The forestry commission should focus on the huge losses suffered from
log exports
Stabroek News, Tuesday, February 19th 2008
Dear Editor,
It is just a year since 350 stakeholders at the public consultation on
a log export policy convened by the Guyana Forestry Commission (GFC)
endorsed overwhelmingly the replacement of log exports by local timber
processing.
This agreement tallies with the national development strategy
2001-2010, national forest policy (1997), national forest plan (2001)
and PPP pre-election manifesto (2006). Since that public consultation
on February 17, 2007, the GFC has made no public move to phase in bans
on exports of any logs, despite assurances given by Minister Robert
Persaud that "within 4 weeks the policy recommendation [would] be
tabled at Cabinet for members' consideration" (GFC. National Log Export
Policy. Post Consultation Summary, March 2007). Instead, the GFC is
chasing mills and lumber yards over matters for which it appears to
have neither full legal mandate nor legitimate means of effective
enforcement ("The Forestry Commission seems to be making a long overdue
attempt to restore its operational mandate", SN letter, February 8,
2008). And the GFC has yet to publish a technical justification for its
detailed specification to mills and lumber yards.
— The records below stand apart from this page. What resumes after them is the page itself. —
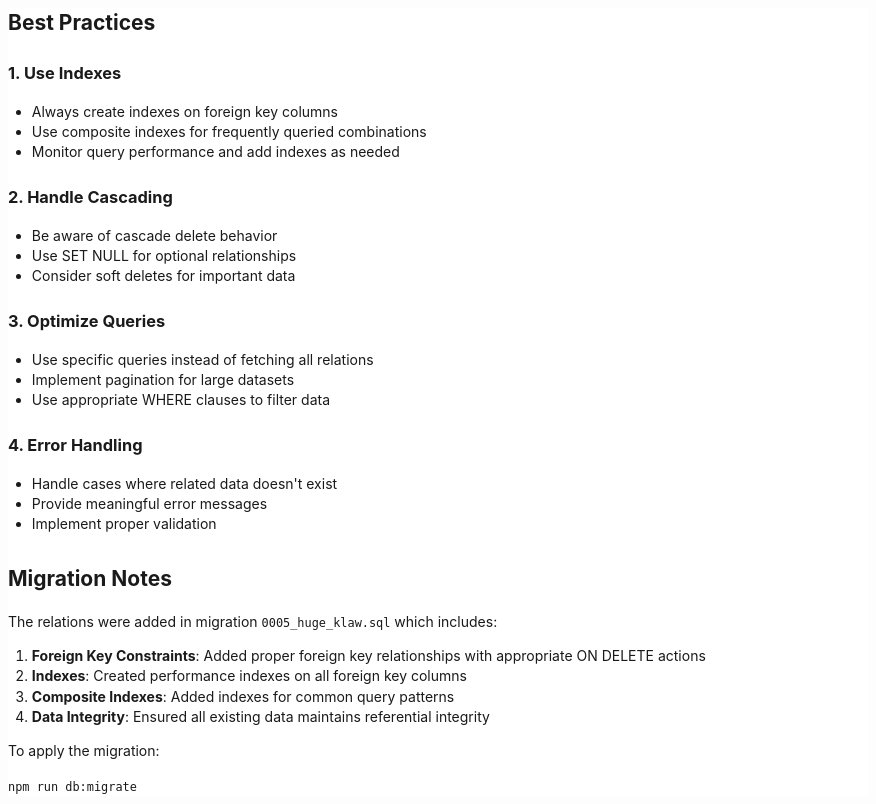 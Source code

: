 ## Best Practices

### 1. Use Indexes
- Always create indexes on foreign key columns
- Use composite indexes for frequently queried combinations
- Monitor query performance and add indexes as needed

### 2. Handle Cascading
- Be aware of cascade delete behavior
- Use SET NULL for optional relationships
- Consider soft deletes for important data

### 3. Optimize Queries
- Use specific queries instead of fetching all relations
- Implement pagination for large datasets
- Use appropriate WHERE clauses to filter data

### 4. Error Handling
- Handle cases where related data doesn't exist
- Provide meaningful error messages
- Implement proper validation

## Migration Notes

The relations were added in migration `0005_huge_klaw.sql` which includes:

1. **Foreign Key Constraints**: Added proper foreign key relationships with appropriate ON DELETE actions
2. **Indexes**: Created performance indexes on all foreign key columns
3. **Composite Indexes**: Added indexes for common query patterns
4. **Data Integrity**: Ensured all existing data maintains referential integrity

To apply the migration:
```bash
npm run db:migrate
```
Meanwhile, what has Guyana been losing through this persistent failure
to implement national policy? According to the GFC's own figures,
157,000 m3 of logs were exported in calendar year 2007 with a declared
FOB value of US$ 20.8 million. Almost one-third of the logs were
greenheart: 46,000 m3, mostly to India at an average declared FOB value
of US$ 110 per m3. If the 2 per cent export commission had been paid on
all that greenheart, Guyana would have gained US$ 102,000. But as
Barama is by far the largest log exporter, in its own name and through
subsidiaries, Guyana loses the 2 per cent export commission because
Barama through its secret Foreign Direct Investment agreement is exempt
from this tax. By way of comparison, the export commission on logs in
Suriname is 20 per cent.
In addition, 14,000 m3 of greenheart piles were exported mainly to the
USA with FOB value of US$ 2.7 million, at an average of US$ 193 per m3.
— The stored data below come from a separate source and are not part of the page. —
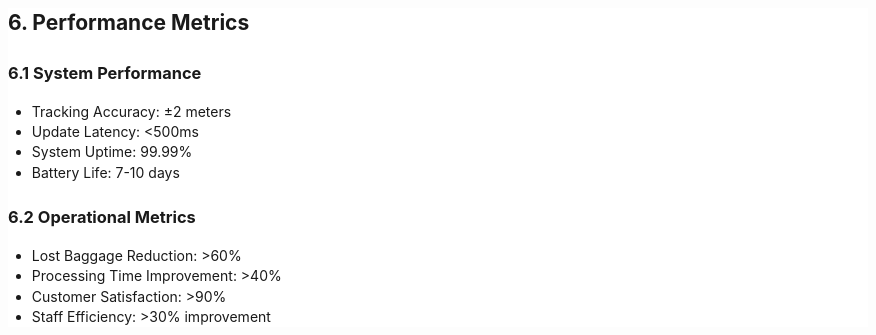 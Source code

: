 ## 6. Performance Metrics

### 6.1 System Performance
- Tracking Accuracy: ±2 meters
- Update Latency: <500ms
- System Uptime: 99.99%
- Battery Life: 7-10 days

### 6.2 Operational Metrics
- Lost Baggage Reduction: >60%
- Processing Time Improvement: >40%
- Customer Satisfaction: >90%
- Staff Efficiency: >30% improvement
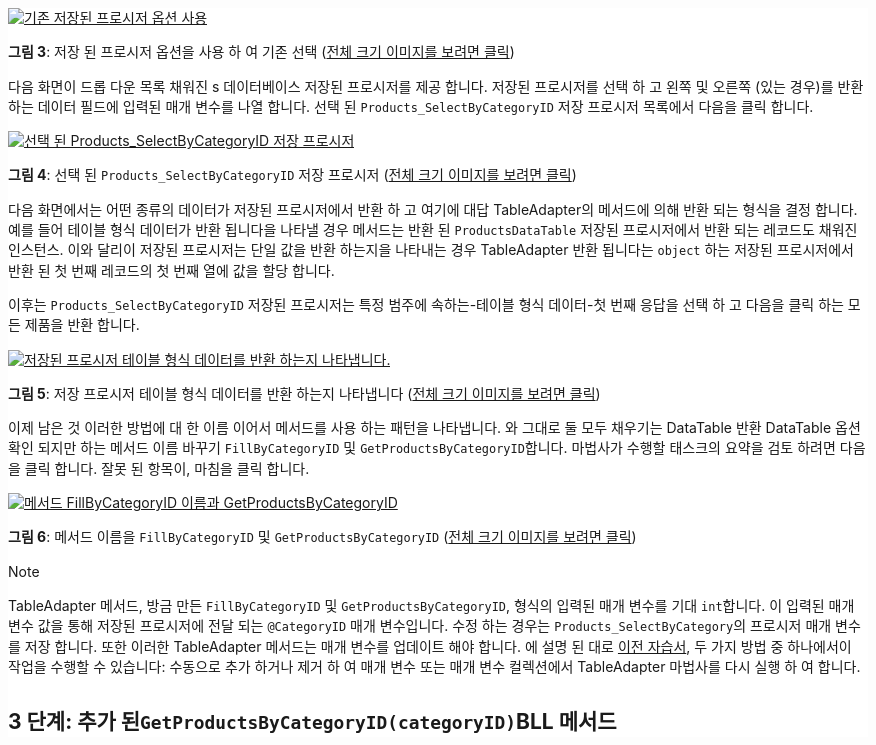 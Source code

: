 
[![기존 저장된 프로시저 옵션 사용](using-existing-stored-procedures-for-the-typed-dataset-s-tableadapters-cs/_static/image8.png)](using-existing-stored-procedures-for-the-typed-dataset-s-tableadapters-cs/_static/image7.png)

**그림 3**: 저장 된 프로시저 옵션을 사용 하 여 기존 선택 ([전체 크기 이미지를 보려면 클릭](using-existing-stored-procedures-for-the-typed-dataset-s-tableadapters-cs/_static/image9.png))


다음 화면이 드롭 다운 목록 채워진 s 데이터베이스 저장된 프로시저를 제공 합니다. 저장된 프로시저를 선택 하 고 왼쪽 및 오른쪽 (있는 경우)를 반환 하는 데이터 필드에 입력된 매개 변수를 나열 합니다. 선택 된 `Products_SelectByCategoryID` 저장 프로시저 목록에서 다음을 클릭 합니다.


[![선택 된 Products_SelectByCategoryID 저장 프로시저](using-existing-stored-procedures-for-the-typed-dataset-s-tableadapters-cs/_static/image11.png)](using-existing-stored-procedures-for-the-typed-dataset-s-tableadapters-cs/_static/image10.png)

**그림 4**: 선택 된 `Products_SelectByCategoryID` 저장 프로시저 ([전체 크기 이미지를 보려면 클릭](using-existing-stored-procedures-for-the-typed-dataset-s-tableadapters-cs/_static/image12.png))


다음 화면에서는 어떤 종류의 데이터가 저장된 프로시저에서 반환 하 고 여기에 대답 TableAdapter의 메서드에 의해 반환 되는 형식을 결정 합니다. 예를 들어 테이블 형식 데이터가 반환 됩니다을 나타낼 경우 메서드는 반환 된 `ProductsDataTable` 저장된 프로시저에서 반환 되는 레코드도 채워진 인스턴스. 이와 달리이 저장된 프로시저는 단일 값을 반환 하는지을 나타내는 경우 TableAdapter 반환 됩니다는 `object` 하는 저장된 프로시저에서 반환 된 첫 번째 레코드의 첫 번째 열에 값을 할당 합니다.

이후는 `Products_SelectByCategoryID` 저장된 프로시저는 특정 범주에 속하는-테이블 형식 데이터-첫 번째 응답을 선택 하 고 다음을 클릭 하는 모든 제품을 반환 합니다.


[![저장된 프로시저 테이블 형식 데이터를 반환 하는지 나타냅니다.](using-existing-stored-procedures-for-the-typed-dataset-s-tableadapters-cs/_static/image14.png)](using-existing-stored-procedures-for-the-typed-dataset-s-tableadapters-cs/_static/image13.png)

**그림 5**: 저장 프로시저 테이블 형식 데이터를 반환 하는지 나타냅니다 ([전체 크기 이미지를 보려면 클릭](using-existing-stored-procedures-for-the-typed-dataset-s-tableadapters-cs/_static/image15.png))


이제 남은 것 이러한 방법에 대 한 이름 이어서 메서드를 사용 하는 패턴을 나타냅니다. 와 그대로 둘 모두 채우기는 DataTable 반환 DataTable 옵션 확인 되지만 하는 메서드 이름 바꾸기 `FillByCategoryID` 및 `GetProductsByCategoryID`합니다. 마법사가 수행할 태스크의 요약을 검토 하려면 다음을 클릭 합니다. 잘못 된 항목이, 마침을 클릭 합니다.


[![메서드 FillByCategoryID 이름과 GetProductsByCategoryID](using-existing-stored-procedures-for-the-typed-dataset-s-tableadapters-cs/_static/image17.png)](using-existing-stored-procedures-for-the-typed-dataset-s-tableadapters-cs/_static/image16.png)

**그림 6**: 메서드 이름을 `FillByCategoryID` 및 `GetProductsByCategoryID` ([전체 크기 이미지를 보려면 클릭](using-existing-stored-procedures-for-the-typed-dataset-s-tableadapters-cs/_static/image18.png))


> [!NOTE]
> TableAdapter 메서드, 방금 만든 `FillByCategoryID` 및 `GetProductsByCategoryID`, 형식의 입력된 매개 변수를 기대 `int`합니다. 이 입력된 매개 변수 값을 통해 저장된 프로시저에 전달 되는 `@CategoryID` 매개 변수입니다. 수정 하는 경우는 `Products_SelectByCategory`의 프로시저 매개 변수를 저장 합니다. 또한 이러한 TableAdapter 메서드는 매개 변수를 업데이트 해야 합니다. 에 설명 된 대로 [이전 자습서](creating-new-stored-procedures-for-the-typed-dataset-s-tableadapters-cs.md), 두 가지 방법 중 하나에서이 작업을 수행할 수 있습니다: 수동으로 추가 하거나 제거 하 여 매개 변수 또는 매개 변수 컬렉션에서 TableAdapter 마법사를 다시 실행 하 여 합니다.


## <a name="step-3-adding-agetproductsbycategoryidcategoryidmethod-to-the-bll"></a>3 단계: 추가 된`GetProductsByCategoryID(categoryID)`BLL 메서드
Those piles made up 30 per cent of the exported greenheart log volumes,
but have earned Guyana US$55,000 in export commission mostly through
locally-owned producer companies, versus zero on the logs shipped by
and through Barama to India and China.
Using the value multipliers for furniture from the log price at mill
gate, which I estimated last year ("New colonial masters, Malaysian
loggers in South America: how under-valuation of forest resources
exposes Guyana to unscrupulous exploitation". CFA News (Commonwealth
Forestry Association) 9 (3) issue 38:1-2,11-13), the 157,000 m3 of
exported logs could have produced furniture with FOB export prices
ranging from US$125.1 million (multiplier 9.0) up to US$203.0 million
(multiplier 14.6), a ten-fold improvement over the declared log export
values. Instead of which, it is likely that the 95 per cent of logs
exported to China and India will have generated illegal and undeclared
profits of around US$47.8 million (at US$ 320 per m3 in "Available data
strongly suggest that the invoice prices for logs don't reflect market
value" (SN letter November 30, 2006).
Mr Editor, would it not be better if the GFC focused its attention
where Guyana is losing serious money, through the uncontrolled log
exports which are against all national policies, instead of chasing
lumber yards and small-scale loggers?